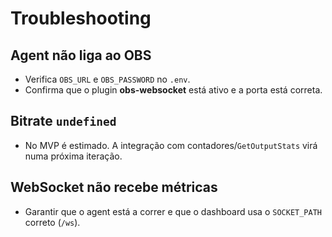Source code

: # Troubleshooting

## Agent não liga ao OBS
- Verifica `OBS_URL` e `OBS_PASSWORD` no `.env`.
- Confirma que o plugin **obs-websocket** está ativo e a porta está correta.

## Bitrate `undefined`
- No MVP é estimado. A integração com contadores/`GetOutputStats` virá numa próxima iteração.

## WebSocket não recebe métricas
- Garantir que o agent está a correr e que o dashboard usa o `SOCKET_PATH` correto (`/ws`).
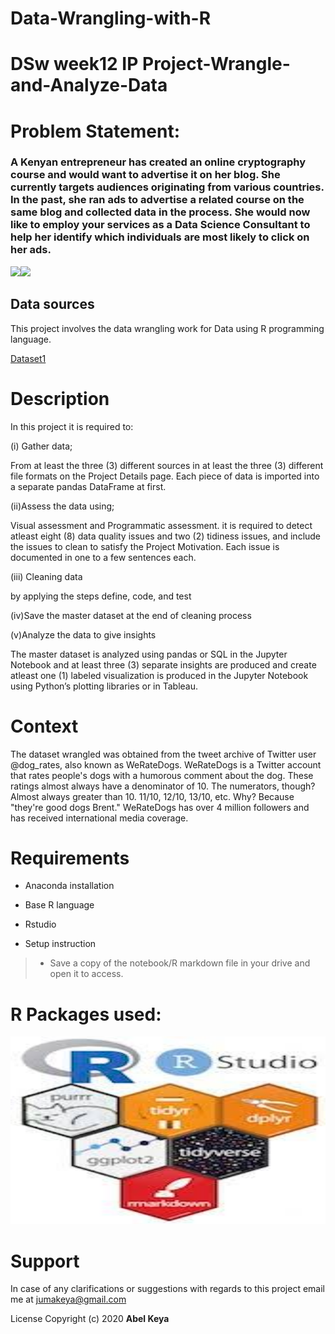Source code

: # Data-Wrangling-with-R
# DSw week12 IP Project-Wrangle-and-Analyze-Data

# Problem Statement:

### A Kenyan entrepreneur has created an online cryptography course and would want to advertise it on her blog. She currently targets audiences originating from various countries. In the past, she ran ads to advertise a related course on the same blog and collected data in the process. She would now like to employ your services as a Data Science Consultant to help her identify which individuals are most likely to click on her ads. 

<img src="data_wrangler.png" width="300" width="550"><img src="pap.gif" width="550">


## Data sources

This project involves the data wrangling work for Data using R programming language.

    
[Dataset1](https://github.com/abel-keya/Data-Wrangling-with-R/blob/master/advertising.csv)





# Description

In this project it is required to:

(i) Gather data;

From at least the three (3) different sources in at least the three (3) different file formats on the Project Details page. Each piece of data is imported into a separate pandas DataFrame at first.

(ii)Assess the data using;

Visual assessment and Programmatic assessment. it is required to detect atleast eight (8) data quality issues and two (2) tidiness issues, and include the issues to clean to satisfy the Project Motivation. Each issue is documented in one to a few sentences each.

(iii) Cleaning data

by applying the steps define, code, and test

(iv)Save the master dataset at the end of cleaning process

(v)Analyze the data to give insights

The master dataset is analyzed using pandas or SQL in the Jupyter Notebook and at least three (3) separate insights are produced and create atleast one (1) labeled visualization is produced in the Jupyter Notebook using Python’s plotting libraries or in Tableau.

# Context

The dataset wrangled was obtained from the tweet archive of Twitter user @dog_rates, also known as WeRateDogs. WeRateDogs is a Twitter account that rates people's dogs with a humorous comment about the dog. These ratings almost always have a denominator of 10. The numerators, though? Almost always greater than 10. 11/10, 12/10, 13/10, etc. Why? Because "they're good dogs Brent." WeRateDogs has over 4 million followers and has received international media coverage.


# Requirements

* Anaconda installation
* Base R language
* Rstudio


* Setup instruction

> * Save a copy of the notebook/R markdown file in your drive and open it to access.

<p align="center">
   
   # R Packages used:
   
 <p align="center"> 
   
  <img   src="R packages.jpg" width="550" height="300"  alt="DS" title="Requirements" />
 
</p>

# Support
In case of any clarifications or suggestions with regards to this project email me at jumakeya@gmail.com

License
Copyright (c) 2020 **Abel Keya**
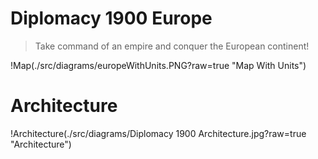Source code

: # Diplomacy 1900 Europe

> <p> Take command of an empire and conquer the European continent! </p> 

!Map(./src/diagrams/europeWithUnits.PNG?raw=true "Map With Units")

# Architecture

!Architecture(./src/diagrams/Diplomacy 1900 Architecture.jpg?raw=true "Architecture")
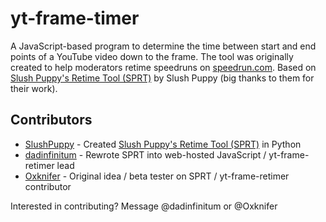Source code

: # yt-frame-timer
A JavaScript-based program to determine the time between start and end points of a YouTube video down to the frame. The tool was originally created to help moderators retime speedruns on [speedrun.com](https://www.speedrun.com). Based on [Slush Puppy's Retime Tool (SPRT)](https://github.com/Slush0Puppy/retime) by Slush Puppy (big thanks to them for their work).

## Contributors
* [SlushPuppy](https://www.speedrun.com/user/SlushPuppy) - Created [Slush Puppy's Retime Tool (SPRT)](https://github.com/Slush0Puppy/retime) in Python
* [dadinfinitum](https://www.speedrun.com/user/dadinfinitum) - Rewrote SPRT into web-hosted JavaScript / yt-frame-retimer lead
* [Oxknifer](https://www.speedrun.com/user/Oxknifer) - Original idea / beta tester on SPRT / yt-frame-retimer contributor

Interested in contributing? Message @dadinfinitum or @Oxknifer
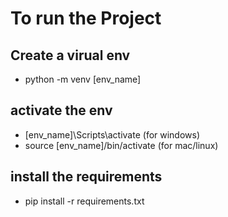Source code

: # To run the Project

## Create a virual env
- python -m venv [env_name]

## activate the env
- [env_name]\Scripts\activate (for windows)
- source [env_name]/bin/activate (for mac/linux)

## install the requirements
- pip install -r requirements.txt

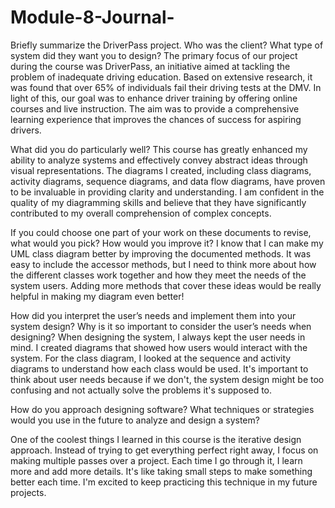 # Module-8-Journal-

Briefly summarize the DriverPass project. Who was the client? What type of system did they want you to design?
The primary focus of our project during the course was DriverPass, an initiative aimed at tackling the problem of inadequate driving education. Based on extensive research, it was found that over 65% of individuals fail their driving tests at the DMV. In light of this, our goal was to enhance driver training by offering online courses and live instruction. The aim was to provide a comprehensive learning experience that improves the chances of success for aspiring drivers.

What did you do particularly well?
This course has greatly enhanced my ability to analyze systems and effectively convey abstract ideas through visual representations. The diagrams I created, including class diagrams, activity diagrams, sequence diagrams, and data flow diagrams, have proven to be invaluable in providing clarity and understanding. I am confident in the quality of my diagramming skills and believe that they have significantly contributed to my overall comprehension of complex concepts.

If you could choose one part of your work on these documents to revise, what would you pick? How would you improve it?
I know that I can make my UML class diagram better by improving the documented methods. It was easy to include the accessor methods, but I need to think more about how the different classes work together and how they meet the needs of the system users. Adding more methods that cover these ideas would be really helpful in making my diagram even better!

How did you interpret the user’s needs and implement them into your system design? Why is it so important to consider the user’s needs when designing?
When designing the system, I always kept the user needs in mind. I created diagrams that showed how users would interact with the system. For the class diagram, I looked at the sequence and activity diagrams to understand how each class would be used. It's important to think about user needs because if we don't, the system design might be too confusing and not actually solve the problems it's supposed to.

How do you approach designing software? What techniques or strategies would you use in the future to analyze and design a system?

One of the coolest things I learned in this course is the iterative design approach. Instead of trying to get everything perfect right away, I focus on making multiple passes over a project. Each time I go through it, I learn more and add more details. It's like taking small steps to make something better each time. I'm excited to keep practicing this technique in my future projects.
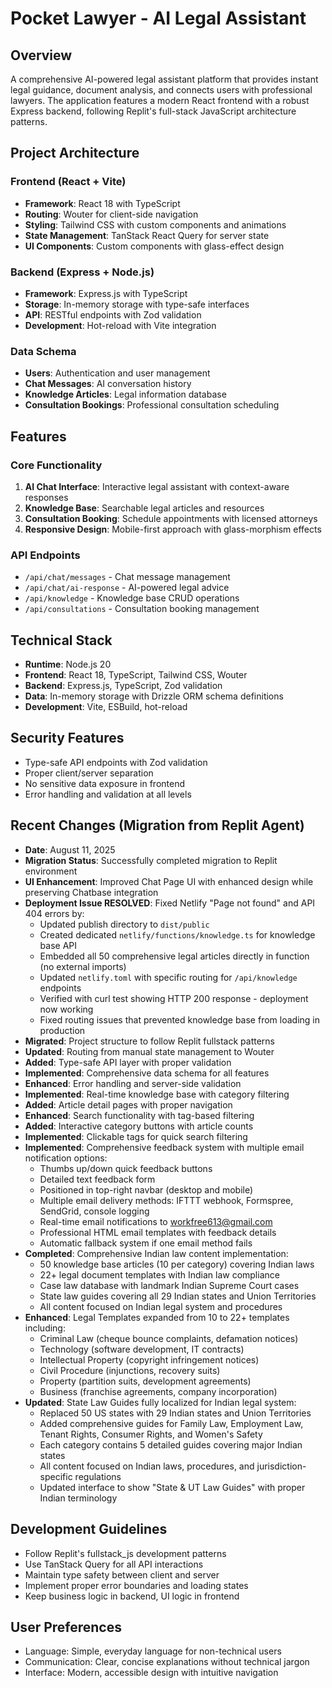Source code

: # Pocket Lawyer - AI Legal Assistant

## Overview
A comprehensive AI-powered legal assistant platform that provides instant legal guidance, document analysis, and connects users with professional lawyers. The application features a modern React frontend with a robust Express backend, following Replit's full-stack JavaScript architecture patterns.

## Project Architecture

### Frontend (React + Vite)
- **Framework**: React 18 with TypeScript
- **Routing**: Wouter for client-side navigation
- **Styling**: Tailwind CSS with custom components and animations
- **State Management**: TanStack React Query for server state
- **UI Components**: Custom components with glass-effect design

### Backend (Express + Node.js)
- **Framework**: Express.js with TypeScript
- **Storage**: In-memory storage with type-safe interfaces
- **API**: RESTful endpoints with Zod validation
- **Development**: Hot-reload with Vite integration

### Data Schema
- **Users**: Authentication and user management
- **Chat Messages**: AI conversation history
- **Knowledge Articles**: Legal information database
- **Consultation Bookings**: Professional consultation scheduling

## Features

### Core Functionality
1. **AI Chat Interface**: Interactive legal assistant with context-aware responses
2. **Knowledge Base**: Searchable legal articles and resources
3. **Consultation Booking**: Schedule appointments with licensed attorneys
4. **Responsive Design**: Mobile-first approach with glass-morphism effects

### API Endpoints
- `/api/chat/messages` - Chat message management
- `/api/chat/ai-response` - AI-powered legal advice
- `/api/knowledge` - Knowledge base CRUD operations
- `/api/consultations` - Consultation booking management

## Technical Stack
- **Runtime**: Node.js 20
- **Frontend**: React 18, TypeScript, Tailwind CSS, Wouter
- **Backend**: Express.js, TypeScript, Zod validation
- **Data**: In-memory storage with Drizzle ORM schema definitions
- **Development**: Vite, ESBuild, hot-reload

## Security Features
- Type-safe API endpoints with Zod validation
- Proper client/server separation
- No sensitive data exposure in frontend
- Error handling and validation at all levels

## Recent Changes (Migration from Replit Agent)
- **Date**: August 11, 2025
- **Migration Status**: Successfully completed migration to Replit environment
- **UI Enhancement**: Improved Chat Page UI with enhanced design while preserving Chatbase integration
- **Deployment Issue RESOLVED**: Fixed Netlify "Page not found" and API 404 errors by:
  - Updated publish directory to `dist/public`
  - Created dedicated `netlify/functions/knowledge.ts` for knowledge base API
  - Embedded all 50 comprehensive legal articles directly in function (no external imports)
  - Updated `netlify.toml` with specific routing for `/api/knowledge` endpoints
  - Verified with curl test showing HTTP 200 response - deployment now working
  - Fixed routing issues that prevented knowledge base from loading in production
- **Migrated**: Project structure to follow Replit fullstack patterns
- **Updated**: Routing from manual state management to Wouter
- **Added**: Type-safe API layer with proper validation
- **Implemented**: Comprehensive data schema for all features
- **Enhanced**: Error handling and server-side validation
- **Implemented**: Real-time knowledge base with category filtering
- **Added**: Article detail pages with proper navigation
- **Enhanced**: Search functionality with tag-based filtering
- **Added**: Interactive category buttons with article counts
- **Implemented**: Clickable tags for quick search filtering
- **Implemented**: Comprehensive feedback system with multiple email notification options:
  - Thumbs up/down quick feedback buttons
  - Detailed text feedback form
  - Positioned in top-right navbar (desktop and mobile)
  - Multiple email delivery methods: IFTTT webhook, Formspree, SendGrid, console logging
  - Real-time email notifications to workfree613@gmail.com
  - Professional HTML email templates with feedback details
  - Automatic fallback system if one email method fails
- **Completed**: Comprehensive Indian law content implementation:
  - 50 knowledge base articles (10 per category) covering Indian laws
  - 22+ legal document templates with Indian law compliance
  - Case law database with landmark Indian Supreme Court cases
  - State law guides covering all 29 Indian states and Union Territories
  - All content focused on Indian legal system and procedures
- **Enhanced**: Legal Templates expanded from 10 to 22+ templates including:
  - Criminal Law (cheque bounce complaints, defamation notices)
  - Technology (software development, IT contracts)
  - Intellectual Property (copyright infringement notices)
  - Civil Procedure (injunctions, recovery suits)
  - Property (partition suits, development agreements)
  - Business (franchise agreements, company incorporation)
- **Updated**: State Law Guides fully localized for Indian legal system:
  - Replaced 50 US states with 29 Indian states and Union Territories
  - Added comprehensive guides for Family Law, Employment Law, Tenant Rights, Consumer Rights, and Women's Safety
  - Each category contains 5 detailed guides covering major Indian states
  - All content focused on Indian laws, procedures, and jurisdiction-specific regulations
  - Updated interface to show "State & UT Law Guides" with proper Indian terminology

## Development Guidelines
- Follow Replit's fullstack_js development patterns
- Use TanStack Query for all API interactions
- Maintain type safety between client and server
- Implement proper error boundaries and loading states
- Keep business logic in backend, UI logic in frontend

## User Preferences
- Language: Simple, everyday language for non-technical users
- Communication: Clear, concise explanations without technical jargon
- Interface: Modern, accessible design with intuitive navigation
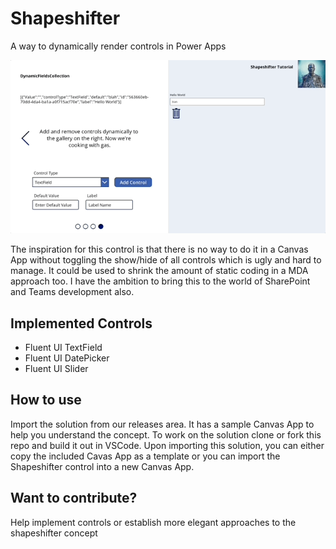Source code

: # Shapeshifter

A way to dynamically render controls in Power Apps

![](ShapeshifterDemo.gif)

The inspiration for this control is that there is no way to do it in a Canvas App without toggling the show/hide of all controls which is ugly and hard to manage. It could be used to shrink the amount of static coding in a MDA approach too. I have the ambition to bring this to the world of SharePoint and Teams development also.

## Implemented Controls
* Fluent UI TextField
* Fluent UI DatePicker
* Fluent UI Slider

## How to use
Import the solution from our releases area.  It has a sample Canvas App to help you understand the concept.
To work on the solution clone or fork this repo and build it out in VSCode. Upon importing this solution, you can either copy the included Cavas App as a template or you can import the Shapeshifter control into a new Canvas App.

## Want to contribute?
Help implement controls or establish more elegant approaches to the shapeshifter concept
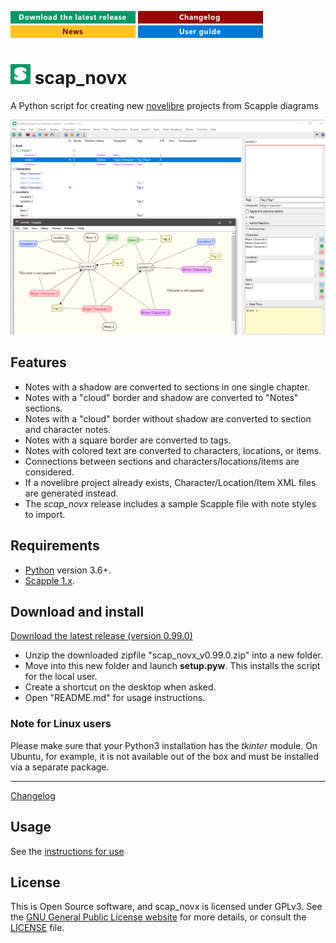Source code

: [![Download the latest release](docs/img/download-button.png)](https://raw.githubusercontent.com/peter88213/scap_novx/main/dist/scap_novx_v0.99.0.zip)
[![Changelog](docs/img/changelog-button.png)](docs/changelog.md)
[![News](docs/img/news-button.png)](https://github.com/peter88213/novelibre/discussions/1)
[![User guide](docs/img/help-button.png)](https://peter88213.github.io/nvhelp-en/scap_novx/)

# ![S](icons/sLogo32.png) scap_novx

A Python script for creating new [novelibre](https://github.com/peter88213/novelibre/) projects from Scapple diagrams 

![Screenshot: Example](docs/Screenshots/screen01.png)

## Features

- Notes with a shadow are converted to sections in one single chapter.
- Notes with a "cloud" border and shadow are converted to "Notes" sections.
- Notes with a "cloud" border without shadow are converted to section and character notes.
- Notes with a square border are converted to tags.
- Notes with colored text are converted to characters, locations, or items.
- Connections between sections and characters/locations/items are considered.
- If a novelibre project already exists, Character/Location/Item XML files are generated instead.
- The *scap_novx* release includes a sample Scapple file with note styles to import.

 
## Requirements

- [Python](https://www.python.org/) version 3.6+.
- [Scapple 1.x](https://www.literatureandlatte.com/scapple/overview).


## Download and install

[Download the latest release (version 0.99.0)](https://raw.githubusercontent.com/peter88213/scap_novx/main/dist/scap_novx_v0.99.0.zip)

- Unzip the downloaded zipfile "scap_novx_v0.99.0.zip" into a new folder.
- Move into this new folder and launch **setup.pyw**. This installs the script for the local user.
- Create a shortcut on the desktop when asked.
- Open "README.md" for usage instructions.

### Note for Linux users

Please make sure that your Python3 installation has the *tkinter* module. On Ubuntu, for example, it is not available out of the box and must be installed via a separate package. 

------------------------------------------------------------------

[Changelog](docs/changelog.md)

## Usage

See the [instructions for use](docs/usage.md)

## License

This is Open Source software, and scap_novx is licensed under GPLv3. See the
[GNU General Public License website](https://www.gnu.org/licenses/gpl-3.0.en.html) for more
details, or consult the [LICENSE](https://github.com/peter88213/scap_novx/blob/main/LICENSE) file.


 




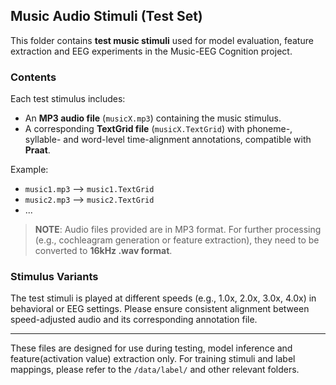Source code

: ## Music Audio Stimuli (Test Set)

This folder contains **test music stimuli** used for model evaluation, feature extraction and EEG experiments in the Music-EEG Cognition project.

### Contents

Each test stimulus includes:

- An **MP3 audio file** (`musicX.mp3`) containing the music stimulus.
- A corresponding **TextGrid file** (`musicX.TextGrid`) with phoneme-, syllable- and word-level time-alignment annotations, compatible with **Praat**.

Example:
- `music1.mp3` ⟶ `music1.TextGrid`
- `music2.mp3` ⟶ `music2.TextGrid`
- ...

> **NOTE**: Audio files provided are in MP3 format. For further processing (e.g., cochleagram generation or feature extraction), they need to be converted to **16kHz .wav format**.

### Stimulus Variants

The test stimuli is played at different speeds (e.g., 1.0x, 2.0x, 3.0x, 4.0x) in behavioral or EEG settings. Please ensure consistent alignment between speed-adjusted audio and its corresponding annotation file.

---

These files are designed for use during testing, model inference and feature(activation value) extraction only. For training stimuli and label mappings, please refer to the `/data/label/` and other relevant folders.
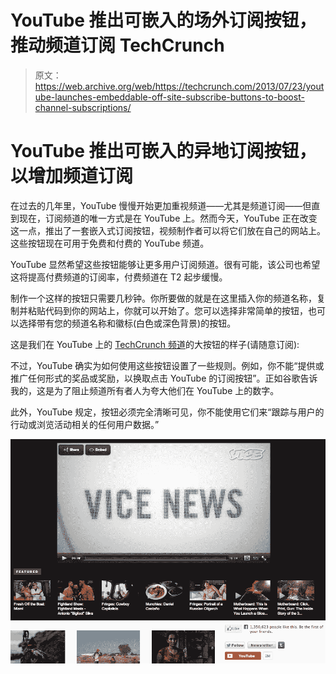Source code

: # YouTube 推出可嵌入的场外订阅按钮，推动频道订阅 TechCrunch

> 原文：<https://web.archive.org/web/https://techcrunch.com/2013/07/23/youtube-launches-embeddable-off-site-subscribe-buttons-to-boost-channel-subscriptions/>

# YouTube 推出可嵌入的异地订阅按钮，以增加频道订阅

在过去的几年里，YouTube 慢慢开始更加重视频道——尤其是频道订阅——但直到现在，订阅频道的唯一方式是在 YouTube 上。然而今天，YouTube 正在改变这一点，推出了一套嵌入式订阅按钮，视频制作者可以将它们放在自己的网站上。这些按钮现在可用于免费和付费的 YouTube 频道。

YouTube 显然希望这些按钮能够让更多用户订阅频道。很有可能，该公司也希望这将提高付费频道的订阅率，付费频道在 T2 起步缓慢。

制作一个这样的按钮只需要几秒钟。你所要做的就是在这里插入你的频道名称，复制并粘贴代码到你的网站上，你就可以开始了。您可以选择非常简单的按钮，也可以选择带有您的频道名称和徽标(白色或深色背景)的按钮。

这是我们在 YouTube 上的 [TechCrunch 频道](https://web.archive.org/web/20230129215254/http://www.youtube.com/user/techcrunch)的大按钮的样子(请随意订阅):

不过，YouTube 确实为如何使用这些按钮设置了一些规则。例如，你不能“提供或推广任何形式的奖品或奖励，以换取点击 YouTube 的订阅按钮”。正如谷歌告诉我的，这是为了阻止频道所有者人为夸大他们在 YouTube 上的数字。

此外，YouTube 规定，按钮必须完全清晰可见，你不能使用它们来“跟踪与用户的行动或浏览活动相关的任何用户数据。”

[![Screen Shot 2013-07-16 at 2.00.24 PM](img/d171c8554cf81103bf433018242df515.png)](https://web.archive.org/web/20230129215254/https://techcrunch.com/wp-content/uploads/2013/07/screen-shot-2013-07-16-at-2-00-24-pm.png)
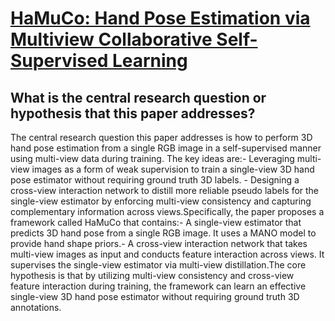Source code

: # [HaMuCo: Hand Pose Estimation via Multiview Collaborative Self-Supervised   Learning](https://arxiv.org/abs/2302.00988)

## What is the central research question or hypothesis that this paper addresses?

 The central research question this paper addresses is how to perform 3D hand pose estimation from a single RGB image in a self-supervised manner using multi-view data during training. The key ideas are:- Leveraging multi-view images as a form of weak supervision to train a single-view 3D hand pose estimator without requiring ground truth 3D labels. - Designing a cross-view interaction network to distill more reliable pseudo labels for the single-view estimator by enforcing multi-view consistency and capturing complementary information across views.Specifically, the paper proposes a framework called HaMuCo that contains:- A single-view estimator that predicts 3D hand pose from a single RGB image. It uses a MANO model to provide hand shape priors.- A cross-view interaction network that takes multi-view images as input and conducts feature interaction across views. It supervises the single-view estimator via multi-view distillation.The core hypothesis is that by utilizing multi-view consistency and cross-view feature interaction during training, the framework can learn an effective single-view 3D hand pose estimator without requiring ground truth 3D annotations.
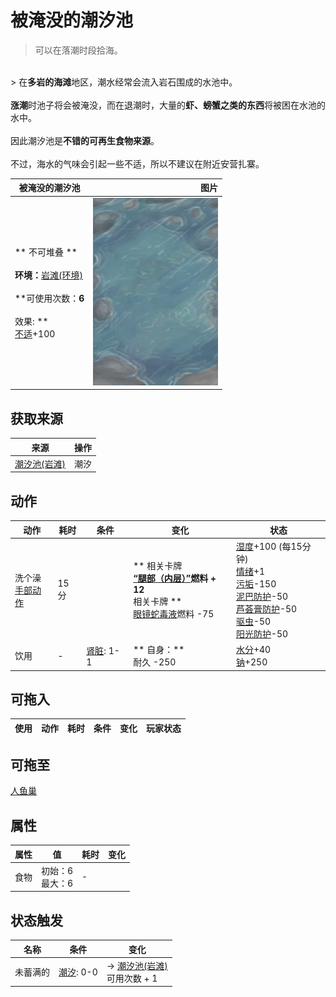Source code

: # 被淹没的潮汐池  
> 可以在落潮时段拾海。  
<br>  
> 在<b>多岩的海滩</b>地区，潮水经常会流入岩石围成的水池中。<br><br><b>涨潮</b>时池子将会被淹没，而在退潮时，大量的<b>虾、螃蟹之类的东西</b>将被困在水池的水中。<br><br>因此潮汐池是<b>不错的可再生食物来源</b>。<br><br>不过，海水的气味会引起一些不适，所以不建议在附近安营扎寨。  
  
  被淹没的潮汐池  |   图片   
 ----  |  ----:   
 ** 不可堆叠 **<br><br>**环境：**[岩滩(环境)](Env_Rocks.md)<br><br>**可使用次数：**6<br><br>** 效果: **<br>[不适](Discomfort.md)+100  |  <img decoding="async" src="Sprite/TidePoolFlooded.png" href="a.md" style="max-width:300px;max-height:300px;">   
  
## 获取来源  
来源  |  操作  
----  |  ----  
[潮汐池(岩滩)](TidePool.md)  |  潮汐  
## 动作  
动作  |  耗时  |  条件  |  变化  |  状态  
----  |  ----  |  ----  |  ----  |  ----  
洗个澡<br>[手部动作](HandAction.md)  |  15分  |    |  ** 相关卡牌 **<br>[“腿部（内层）”](tag_Clothing.md)燃料 + 12<br>** 相关卡牌 **<br>[眼镜蛇毒液](W_CobraSpit.md)燃料  -75  |  [湿度](Wetness.md)+100 (每15分钟)<br>[情绪](Morale.md)+1<br>[污垢](Filth.md)-150<br>[泥巴防护](MudProtection.md)-50<br>[芦荟膏防护](AloeVeraGelProtection.md)-50<br>[驱虫](BugRepellentApplied.md)-50<br>[阳光防护](SunProtection.md)-50  
饮用<br>  |  -  |  [肾脏](IfKidneys.md): 1-1  |  ** 自身：**<br>耐久  -250  |  [水分](Hydration.md)+40<br>[钠](Sodium.md)+250  
## 可拖入  
使用  |  动作  |  耗时  |  条件  |  变化  |  玩家状态  
----  |  ----  |  ----  |  ----  |  ----  |  ----  
## 可拖至  
[人鱼巢](MermaidNest.md)  
## 属性   
属性  |  值  |  耗时  |  变化  
----  |  ----  |  ----  |  ----  
食物  |  初始：6<br>最大：6  |  -  |    
## 状态触发  
名称  |  条件  |  变化  
----  |  ----  |  ----  
未蓄满的  |  [潮汐](Tides.md): 0-0  |  → [潮汐池(岩滩)](TidePool.md)<br>可用次数 + 1  


<script>document.title="被淹没的潮汐池 - 卡牌生存百科 Card Survival Wiki";</script>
-=-=-
What to do >>
Set down only the lines above that fall between the line holding "- **Updated**: Routing" and the line holding "- **Enhanced**: Search", inclusive, keeping each exact.

Output for this task >>
- **Updated**: Routing from manual state management to Wouter
- **Added**: Type-safe API layer with proper validation
- **Implemented**: Comprehensive data schema for all features
- **Enhanced**: Error handling and server-side validation
- **Implemented**: Real-time knowledge base with category filtering
- **Added**: Article detail pages with proper navigation
- **Enhanced**: Search functionality with tag-based filtering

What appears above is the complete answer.